Diffusion-Noise-Optimization

DNO: Optimizing Diffusion Noise Can Serve As Universal Motion Priors

The official PyTorch implementation of the paper "DNO: Optimizing Diffusion Noise Can Serve As Universal Motion Priors".

Visit our project page for more details.

teaser

Bibtex

If you find this code useful in your research, please cite:

@inproceedings{karunratanakul2023dno,
  title     = {Optimizing Diffusion Noise Can Serve As Universal Motion Priors},
  author    = {Karunratanakul, Korrawe and Preechakul, Konpat and Aksan, Emre and Beeler, Thabo and Suwajanakorn, Supasorn and Tang, Siyu},
  booktitle = {arxiv:2312.11994},
  year      = {2023}
}

News

📢 13/June/24 - Full code release with demo.

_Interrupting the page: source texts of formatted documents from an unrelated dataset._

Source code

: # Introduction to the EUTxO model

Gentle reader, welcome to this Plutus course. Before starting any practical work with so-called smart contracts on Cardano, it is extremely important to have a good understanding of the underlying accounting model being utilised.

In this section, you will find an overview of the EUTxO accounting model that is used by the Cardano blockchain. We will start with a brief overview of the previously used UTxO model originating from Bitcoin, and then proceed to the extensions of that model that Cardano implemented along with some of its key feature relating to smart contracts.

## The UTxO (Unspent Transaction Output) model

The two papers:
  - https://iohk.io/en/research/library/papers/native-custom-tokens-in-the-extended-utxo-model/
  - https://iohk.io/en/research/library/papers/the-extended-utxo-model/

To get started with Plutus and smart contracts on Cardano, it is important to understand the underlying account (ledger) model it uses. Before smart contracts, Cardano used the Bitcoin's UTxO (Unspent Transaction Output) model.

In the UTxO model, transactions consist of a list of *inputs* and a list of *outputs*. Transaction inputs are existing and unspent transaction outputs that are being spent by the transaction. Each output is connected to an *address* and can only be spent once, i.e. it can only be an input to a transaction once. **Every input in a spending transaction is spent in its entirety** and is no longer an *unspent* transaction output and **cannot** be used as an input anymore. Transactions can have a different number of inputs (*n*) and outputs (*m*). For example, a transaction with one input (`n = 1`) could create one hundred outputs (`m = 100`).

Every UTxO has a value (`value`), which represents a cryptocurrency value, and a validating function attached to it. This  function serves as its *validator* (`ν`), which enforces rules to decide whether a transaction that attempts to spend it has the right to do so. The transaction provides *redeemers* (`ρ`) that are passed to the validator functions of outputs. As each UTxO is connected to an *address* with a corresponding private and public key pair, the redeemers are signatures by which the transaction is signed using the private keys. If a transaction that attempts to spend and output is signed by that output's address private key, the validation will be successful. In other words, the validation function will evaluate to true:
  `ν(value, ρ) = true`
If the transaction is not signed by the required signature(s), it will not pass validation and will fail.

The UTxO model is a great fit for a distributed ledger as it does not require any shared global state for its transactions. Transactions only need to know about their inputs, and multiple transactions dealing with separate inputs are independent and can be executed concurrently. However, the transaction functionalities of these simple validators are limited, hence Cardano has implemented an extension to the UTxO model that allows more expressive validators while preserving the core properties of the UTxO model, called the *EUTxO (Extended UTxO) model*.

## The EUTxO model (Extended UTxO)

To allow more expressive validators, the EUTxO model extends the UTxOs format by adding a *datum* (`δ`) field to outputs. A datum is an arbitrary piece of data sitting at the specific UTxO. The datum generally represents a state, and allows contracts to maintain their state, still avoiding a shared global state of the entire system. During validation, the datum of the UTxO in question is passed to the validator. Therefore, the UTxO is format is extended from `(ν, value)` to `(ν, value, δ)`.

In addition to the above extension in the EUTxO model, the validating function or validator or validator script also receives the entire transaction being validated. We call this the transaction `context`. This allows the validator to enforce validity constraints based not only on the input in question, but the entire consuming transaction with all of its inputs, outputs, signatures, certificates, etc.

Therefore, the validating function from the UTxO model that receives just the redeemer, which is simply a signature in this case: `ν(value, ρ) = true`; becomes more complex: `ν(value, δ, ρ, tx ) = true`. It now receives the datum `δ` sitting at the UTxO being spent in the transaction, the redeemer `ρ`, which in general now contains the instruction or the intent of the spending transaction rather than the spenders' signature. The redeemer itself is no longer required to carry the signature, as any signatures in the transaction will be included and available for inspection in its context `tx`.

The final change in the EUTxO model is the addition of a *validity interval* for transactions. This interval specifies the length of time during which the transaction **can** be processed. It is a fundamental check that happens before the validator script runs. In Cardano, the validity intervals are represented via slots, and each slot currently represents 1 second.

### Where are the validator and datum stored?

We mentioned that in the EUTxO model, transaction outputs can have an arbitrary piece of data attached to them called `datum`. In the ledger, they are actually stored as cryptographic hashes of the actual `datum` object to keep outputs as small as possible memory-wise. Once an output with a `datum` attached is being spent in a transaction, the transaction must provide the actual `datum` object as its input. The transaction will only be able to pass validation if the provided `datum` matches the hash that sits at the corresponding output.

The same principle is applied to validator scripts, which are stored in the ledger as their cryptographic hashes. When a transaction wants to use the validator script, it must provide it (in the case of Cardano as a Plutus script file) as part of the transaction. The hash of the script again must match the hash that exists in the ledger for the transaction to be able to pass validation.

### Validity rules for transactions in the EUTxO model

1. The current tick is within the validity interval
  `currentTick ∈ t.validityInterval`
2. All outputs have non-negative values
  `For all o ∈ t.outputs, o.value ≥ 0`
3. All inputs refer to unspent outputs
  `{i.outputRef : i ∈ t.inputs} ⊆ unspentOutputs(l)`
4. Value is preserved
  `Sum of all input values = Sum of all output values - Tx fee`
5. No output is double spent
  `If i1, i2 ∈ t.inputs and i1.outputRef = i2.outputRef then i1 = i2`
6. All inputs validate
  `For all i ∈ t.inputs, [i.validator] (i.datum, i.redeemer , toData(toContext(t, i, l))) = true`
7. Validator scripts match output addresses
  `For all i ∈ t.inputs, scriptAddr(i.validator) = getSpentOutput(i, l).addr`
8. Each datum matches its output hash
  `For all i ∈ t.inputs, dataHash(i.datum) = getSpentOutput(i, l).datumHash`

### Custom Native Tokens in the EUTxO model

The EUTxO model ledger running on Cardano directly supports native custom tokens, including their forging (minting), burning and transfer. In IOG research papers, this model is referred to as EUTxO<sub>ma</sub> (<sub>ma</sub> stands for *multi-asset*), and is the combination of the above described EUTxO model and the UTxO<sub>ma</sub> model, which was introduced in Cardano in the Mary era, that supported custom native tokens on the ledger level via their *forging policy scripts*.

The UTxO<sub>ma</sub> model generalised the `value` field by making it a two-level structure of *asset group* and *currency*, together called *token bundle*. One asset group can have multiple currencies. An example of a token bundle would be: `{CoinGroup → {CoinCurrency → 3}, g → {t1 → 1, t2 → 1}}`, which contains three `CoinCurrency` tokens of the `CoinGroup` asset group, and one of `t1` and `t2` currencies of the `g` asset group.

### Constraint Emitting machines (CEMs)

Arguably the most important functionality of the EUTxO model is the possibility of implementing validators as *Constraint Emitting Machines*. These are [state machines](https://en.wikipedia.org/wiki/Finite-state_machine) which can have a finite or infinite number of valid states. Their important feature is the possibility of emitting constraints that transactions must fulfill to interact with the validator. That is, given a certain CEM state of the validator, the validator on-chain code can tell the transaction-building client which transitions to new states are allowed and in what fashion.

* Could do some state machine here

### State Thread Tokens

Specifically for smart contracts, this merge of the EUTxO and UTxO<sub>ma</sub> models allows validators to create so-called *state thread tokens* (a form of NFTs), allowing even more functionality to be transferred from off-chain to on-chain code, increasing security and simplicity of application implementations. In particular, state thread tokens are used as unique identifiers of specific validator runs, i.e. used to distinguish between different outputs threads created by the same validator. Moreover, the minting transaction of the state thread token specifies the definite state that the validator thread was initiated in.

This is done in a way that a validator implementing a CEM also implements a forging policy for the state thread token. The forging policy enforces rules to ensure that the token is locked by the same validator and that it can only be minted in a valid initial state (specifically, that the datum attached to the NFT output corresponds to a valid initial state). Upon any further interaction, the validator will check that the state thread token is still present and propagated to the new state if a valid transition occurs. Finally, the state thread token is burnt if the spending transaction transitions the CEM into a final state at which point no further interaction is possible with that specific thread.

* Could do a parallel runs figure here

📢 9/May/24 - Initial release with functional generation and evaluation code.

Getting started

Important: DNO is model agnostic and can be used with any diffusion model. The main file is dno.py. The demo code for different tasks is in sample/gen_dno.py.

This demo will show the result using MDM with Exponential Model Averaging (EMA) which we trained ourselves.

The environment setup is the same as GMD. If you already have a working environment, it should also work here.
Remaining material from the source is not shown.